**Task description**:
Every line of the material below in which "return" shows up is to be located and copied.

**Recorded information**:

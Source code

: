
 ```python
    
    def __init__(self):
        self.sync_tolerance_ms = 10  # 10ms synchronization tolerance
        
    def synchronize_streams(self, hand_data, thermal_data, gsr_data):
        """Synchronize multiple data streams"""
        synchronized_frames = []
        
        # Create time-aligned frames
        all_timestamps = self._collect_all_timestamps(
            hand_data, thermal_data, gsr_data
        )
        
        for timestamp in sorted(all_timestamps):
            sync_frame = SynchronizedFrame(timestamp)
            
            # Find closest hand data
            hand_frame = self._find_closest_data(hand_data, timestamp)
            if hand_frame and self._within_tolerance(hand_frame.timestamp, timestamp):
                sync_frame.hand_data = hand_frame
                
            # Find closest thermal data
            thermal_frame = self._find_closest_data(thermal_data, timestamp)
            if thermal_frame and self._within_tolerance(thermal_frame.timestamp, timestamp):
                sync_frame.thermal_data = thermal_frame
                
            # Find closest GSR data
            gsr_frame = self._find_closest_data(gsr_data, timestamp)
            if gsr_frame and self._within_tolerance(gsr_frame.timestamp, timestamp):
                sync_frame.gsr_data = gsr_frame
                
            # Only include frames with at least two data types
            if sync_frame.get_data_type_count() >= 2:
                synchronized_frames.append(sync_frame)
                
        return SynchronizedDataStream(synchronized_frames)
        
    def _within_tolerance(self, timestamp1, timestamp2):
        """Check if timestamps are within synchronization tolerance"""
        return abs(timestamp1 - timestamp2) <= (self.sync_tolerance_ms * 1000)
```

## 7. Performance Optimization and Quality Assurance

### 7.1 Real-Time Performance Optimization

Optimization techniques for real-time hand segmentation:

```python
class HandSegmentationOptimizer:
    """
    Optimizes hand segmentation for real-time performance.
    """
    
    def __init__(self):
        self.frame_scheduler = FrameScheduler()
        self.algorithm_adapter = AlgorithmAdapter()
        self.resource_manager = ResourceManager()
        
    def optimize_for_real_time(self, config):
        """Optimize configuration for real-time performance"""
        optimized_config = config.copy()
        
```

**Expected output**:
        return SynchronizedDataStream(synchronized_frames)
        return abs(timestamp1 - timestamp2) <= (self.sync_tolerance_ms * 1000)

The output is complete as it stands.